Ledger Investing – Helps insurance companies reduce risk

The concept of “insurance securitization” dates back more than 40 years, but it was other securitized products — think mortgage-backed securities — that ultimately captured the imagination of Wall Street. There’s a good reason for that, argues Ledger Investing, a year-old, Mountain View, Ca. startup that points the blame at the various and complex types of insurance that gets bought and sold every day. (Think more and less risky underwriting risk.) What’s changed? According to Ledger, at least, it has finally figured out how to create a business-to-business online marketplace where insurers and investors can confidently sell and buy different types of securities linked to various classes of insurance — and at scale. Certainly, the company’s CEO might instill confidence in those intrigued by this kind of financial product. Samir Shah, who joined the company last September, was formerly the head of Insurance Capital Markets at AIG.

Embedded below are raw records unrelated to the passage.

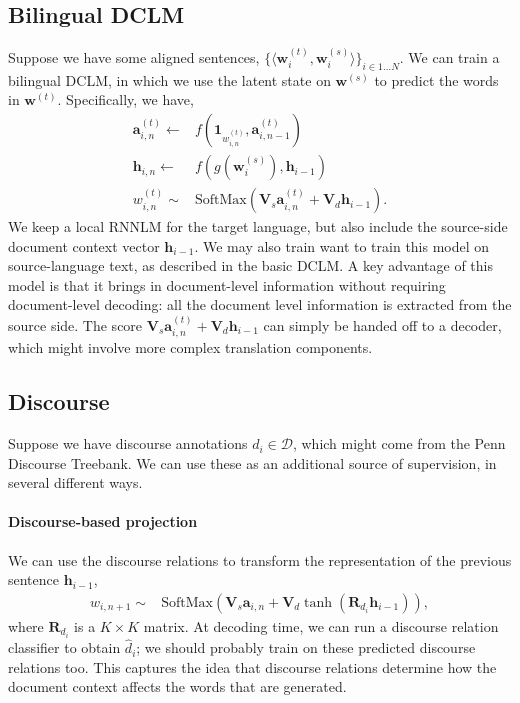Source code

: \documentclass[11pt,a4paper]{article}
\renewcommand{\vec}[1]{\mathbf{#1}}
\newcommand{\vh}[0]{\vec{h}}
\newcommand{\vw}[0]{\vec{w}}
\newcommand{\vwt}[0]{\vw^{(t)}}
\newcommand{\vws}[0]{\vw^{(s)}}
\newcommand{\wt}[0]{w^{(t)}}
\newcommand{\va}[0]{\vec{a}}
\newcommand{\vat}[0]{\vec{a}^{(t)}}
\newcommand{\tuple}[1]{\langle #1 \rangle}
\newcommand{\mat}[1]{\bm{#1}}
\newcommand{\set}[1]{\mathcal{#1}}
\begin{document}
\subsection{Bilingual DCLM}
Suppose we have some aligned sentences, $\{\tuple{\vwt_i, \vws_i}\}_{i\in 1\ldots N}$. We can train a bilingual DCLM, in which we use the latent state on $\vws$ to predict the words in $\vwt$. Specifically, we have,
\begin{align}
\vat_{i,n} \leftarrow & f(\vec{1}_{\wt_{i,n}},\vat_{i,n-1}) \\
\vh_{i,n} \leftarrow & f(g(\vws_i), \vh_{i-1}) \\
\wt_{i,n} \sim & \text{SoftMax}(\mat{V}_s \vat_{i,n}
+ \mat{V}_d \vh_{i-1}).
\end{align}
We keep a local RNNLM for the target language, but also include the source-side document context vector $\vh_{i-1}$. We may also train want to train this model on source-language text, as described in the basic DCLM. A key advantage of this model is that it brings in document-level information without requiring document-level decoding: all the document level information is extracted from the source side. The score $\mat{V}_s \vat_{i,n} + \mat{V}_d \vh_{i-1}$ can simply be handed off to a decoder, which might involve more complex translation components.

\subsection{Discourse}
Suppose we have discourse annotations $d_{i} \in \set{D}$, which might come from the Penn Discourse Treebank. We can use these as an additional source of supervision, in several different ways.

\paragraph{Discourse-based projection}
We can use the discourse relations to transform the representation of the previous sentence $\vh_{i-1}$,
\begin{align}
w_{i,n+1} \sim & \text{SoftMax}(\mat{V}_s \va_{i,n} + \mat{V}_d \tanh(\mat{R}_{d_i} \vh_{i-1})),
\end{align}
where $\mat{R}_{d_i}$ is a $K\times K$ matrix. At decoding time, we can run a discourse relation classifier to obtain $\hat{d}_i$; we should probably train on these predicted discourse relations too. This captures the idea that discourse relations determine how the document context affects the words that are generated.
\end{document}
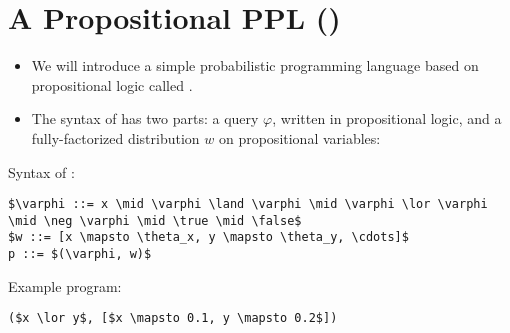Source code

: \documentclass{tufte-handout}
\begin{document}
\section{A Propositional PPL (\prop{})}
\begin{itemize}
  \item We will introduce a simple probabilistic programming language based on 
  propositional logic called \prop{}.
  \item The syntax of \prop{} has two parts: a query $\varphi$, written in 
  propositional logic, and a fully-factorized distribution $w$ on propositional 
  variables:
\end{itemize}
Syntax of \prop{}:
\begin{lstlisting}[mathescape=true]
$\varphi ::= x \mid \varphi \land \varphi \mid \varphi \lor \varphi \mid \neg \varphi \mid \true \mid \false$ 
$w ::= [x \mapsto \theta_x, y \mapsto \theta_y, \cdots]$
p ::= $(\varphi, w)$
\end{lstlisting}

Example \prop{} program:

\begin{lstlisting}[mathescape=true]
($x \lor y$, [$x \mapsto 0.1, y \mapsto 0.2$])
\end{lstlisting}
\end{document}
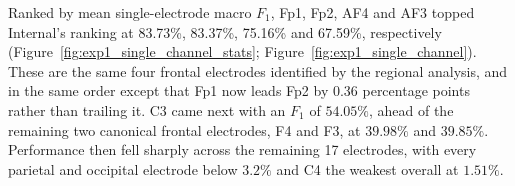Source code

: Ranked by mean single-electrode macro $F_1$, Fp1, Fp2, AF4 and AF3 topped Internal's ranking at 83.73\%, 83.37\%, 75.16\% and 67.59\%, respectively (Figure~\ref{fig:exp1_single_channel_stats}; Figure~\ref{fig:exp1_single_channel}). These are the same four frontal electrodes identified by the regional analysis, and in the same order except that Fp1 now leads Fp2 by 0.36 percentage points rather than trailing it. C3 came next with an $F_1$ of $54.05\%$, ahead of the remaining two canonical frontal electrodes, F4 and F3, at $39.98\%$ and $39.85\%$. Performance then fell sharply across the remaining 17 electrodes, with every parietal and occipital electrode below $3.2\%$ and C4 the weakest overall at $1.51\%$.
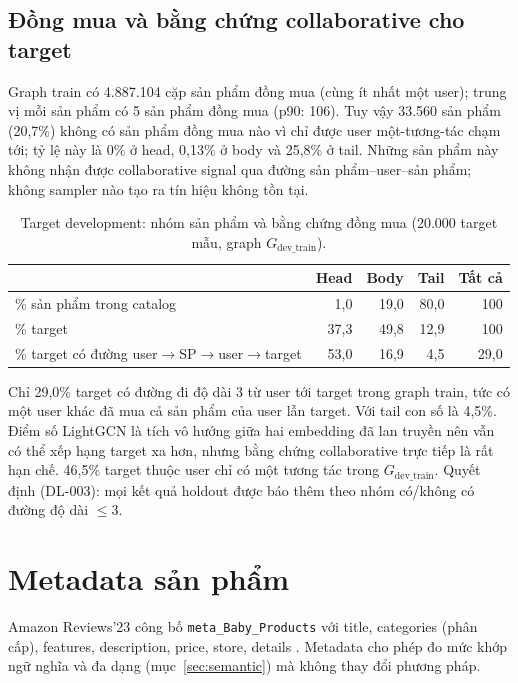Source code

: \documentclass[11pt,a4paper,oneside]{report}
\begin{document}
\subsection*{Đồng mua và bằng chứng collaborative cho target}
Graph train có 4.887.104 cặp sản phẩm đồng mua (cùng ít nhất một user); trung vị mỗi sản phẩm có 5 sản phẩm đồng mua (p90: 106). Tuy vậy 33.560 sản phẩm (20,7\%) không có sản phẩm đồng mua nào vì chỉ được user một-tương-tác chạm tới; tỷ lệ này là 0\% ở head, 0,13\% ở body và 25,8\% ở tail. Những sản phẩm này không nhận được collaborative signal qua đường sản phẩm--user--sản phẩm; không sampler nào tạo ra tín hiệu không tồn tại.

\begin{table}[h]
\centering\small
\caption{Target development: nhóm sản phẩm và bằng chứng đồng mua (20.000 target mẫu, graph $G_{\text{dev\_train}}$).}\label{tab:reach}
\begin{tabular}{lrrrr}
\toprule
 & Head & Body & Tail & Tất cả \\
\midrule
\% sản phẩm trong catalog & 1,0 & 19,0 & 80,0 & 100 \\
\% target & 37,3 & 49,8 & 12,9 & 100 \\
\% target có đường user$\rightarrow$SP$\rightarrow$user$\rightarrow$target & 53,0 & 16,9 & 4,5 & 29,0 \\
\bottomrule
\end{tabular}
\end{table}
Chỉ 29,0\% target có đường đi độ dài 3 từ user tới target trong graph train, tức có một user khác đã mua cả sản phẩm của user lẫn target. Với tail con số là 4,5\%. Điểm số LightGCN là tích vô hướng giữa hai embedding đã lan truyền nên vẫn có thể xếp hạng target xa hơn, nhưng bằng chứng collaborative trực tiếp là rất hạn chế. 46,5\% target thuộc user chỉ có một tương tác trong $G_{\text{dev\_train}}$. Quyết định (DL-003): mọi kết quả holdout được báo thêm theo nhóm có/không có đường độ dài $\le$3.

\section{Metadata sản phẩm}
Amazon Reviews'23 công bố \texttt{meta\_Baby\_Products} với title, categories (phân cấp), features, description, price, store, details \cite{amazon23}. Metadata cho phép đo mức khớp ngữ nghĩa và đa dạng (mục~\ref{sec:semantic}) mà không thay đổi phương pháp.
\end{document}
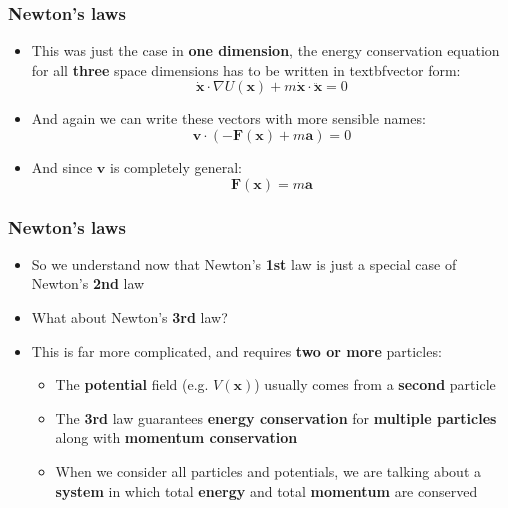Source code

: \documentclass{beamer}
\begin{document}
\begin{frame}
  \frametitle{Newton's laws}
  \begin{itemize}
    \item<1-> This was just the case in \textbf{one dimension}, the energy conservation equation for all \textbf{three} space dimensions has to be written in textbf{vector form}:
      \begin{equation*}
	\dot{\mathbf{x}}\cdot\nabla U(\mathbf{x})+m\dot{\mathbf{x}}\cdot\ddot{\mathbf{x}}=0
      \end{equation*}
    \item<2-> And again we can write these vectors with more sensible names:
      \begin{equation*}
	\mathbf{v}\cdot\left( -\mathbf{F}(\mathbf{x})+m\mathbf{a} \right)=0
      \end{equation*}
    \item<3-> And since $\mathbf{v}$ is completely general:
      \begin{equation*}
	\mathbf{F}(\mathbf{x})=m\mathbf{a}
      \end{equation*}
  \end{itemize}
\end{frame}

\begin{frame}
  \frametitle{Newton's laws}
  \begin{itemize}
    \item<1-> So we understand now that Newton's \textbf{1st} law is just a special case of Newton's \textbf{2nd} law
    \item<2-> What about Newton's \textbf{3rd} law?
    \item<3-> This is far more complicated, and requires \textbf{two or more} particles:
      \begin{itemize}
	\item<4-> The \textbf{potential} field (e.g. $V(\mathbf{x})$) usually comes from a \textbf{second} particle
	\item<5-> The \textbf{3rd} law guarantees \textbf{energy conservation} for \textbf{multiple particles} along with \textbf{momentum conservation}
	\item<6-> When we consider all particles and potentials, we are talking about a \textbf{system} in which total \textbf{energy} and total \textbf{momentum} are conserved
      \end{itemize}
  \end{itemize}
\end{frame}
\end{document}
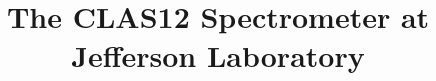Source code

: \documentclass[final,3p,twocolumn]{elsarticle}
\begin{document}
\begin{frontmatter}

\title{The CLAS12 Spectrometer at Jefferson Laboratory}


\end{frontmatter}
\end{document}
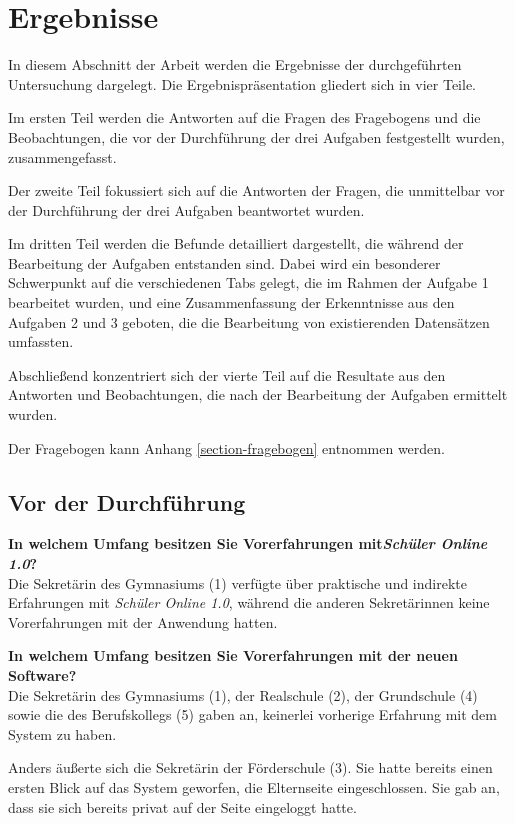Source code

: \section{Ergebnisse}
In diesem Abschnitt der Arbeit werden die Ergebnisse der durchgeführten Untersuchung dargelegt. Die Ergebnispräsentation gliedert sich in vier Teile.

Im ersten Teil werden die Antworten auf die Fragen des Fragebogens und die Beobachtungen, die vor der Durchführung der drei Aufgaben festgestellt wurden, zusammengefasst.

Der zweite Teil fokussiert sich auf die Antworten der Fragen, die unmittelbar vor der Durchführung der drei Aufgaben beantwortet wurden.

Im dritten Teil werden die Befunde detailliert dargestellt, die während der Bearbeitung der Aufgaben entstanden sind. Dabei wird ein besonderer Schwerpunkt auf die verschiedenen Tabs gelegt, die im Rahmen der Aufgabe 1 bearbeitet wurden, und eine Zusammenfassung der Erkenntnisse aus den Aufgaben 2 und 3 geboten, die die Bearbeitung von existierenden Datensätzen umfassten.

Abschließend konzentriert sich der vierte Teil auf die Resultate aus den Antworten und Beobachtungen, die nach der Bearbeitung der Aufgaben ermittelt wurden.

Der Fragebogen kann Anhang \ref{section-fragebogen} entnommen werden. 

\subsection{Vor der Durchführung}
\textbf{In welchem Umfang besitzen Sie Vorerfahrungen mit\textit{Schüler Online 1.0}?}\\
Die Sekretärin des Gymnasiums (1) verfügte über praktische und indirekte Erfahrungen mit \textit{Schüler Online 1.0}, während die anderen Sekretärinnen keine Vorerfahrungen mit der Anwendung hatten.

\textbf{In welchem Umfang besitzen Sie Vorerfahrungen mit der neuen Software?}\\
Die Sekretärin des Gymnasiums (1), der Realschule (2), der Grundschule (4) sowie die des Berufskollegs (5) gaben an, keinerlei vorherige Erfahrung mit dem System zu haben.

Anders äußerte sich die Sekretärin der Förderschule (3). Sie hatte bereits einen ersten Blick auf das System geworfen, die Elternseite eingeschlossen. Sie gab an, dass sie sich bereits privat auf der Seite eingeloggt hatte.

RankScience – Software-automated SEO

“Just plug in RankScience, and search traffic goes up,” says CEO, Ryan Bednar. RankScience automatically optimizes websites for SEO through non-stop A/B testing, going beyond analytics to actually change your site. The catch is you have to route traffic through its CDN which adds a tiny bit of latency. Over the three-month period that RankScience was a participant in YC’s program, early clients saw their average search traffic jump by 68 percent. Without sharing how much the company charges for its results, he added that RankScience is currently seeing $80,000 in monthly recurring revenue. Google makes $50 billion off of search every year so there’s a big opportunity in replacing humans doing manual tests with computerized SEO fine-tuning.

Read more about RankScience in TechCrunch.


lvl5 — Computer vision maps for autonomous vehicles

You might have read recently that one of the biggest obstacles to building self-driving technologies is a shortage of special laser sensors like LiDAR that help cars figure out what’s around them. These sensors — which emit short pulses of laser light so that software in a vehicle can create a 3D image of its surroundings — can also be atrociously expensive, ranging from $8,000 to $80,000. Now, lvl5 thinks it has an even better, cheaper, and more plentiful solution: computer vision software that extracts visual landmarks like stop signs and landlines, then aggregates the data into a kind of 3D map of the world that enables cars to triangulate their locations down to within an inch. Basically, the company says it can achieve the same level of accuracy as LiDAR. But better, it alleges, its system combines its software with cheap cameras, opening up the possibility for the mass production of self-driving cars. Even more interesting here: lvl5 thinks that software will become a commodity, so it isn’t even charging for it right now. It sees the big money instead in its mapping data (and that ain’t free).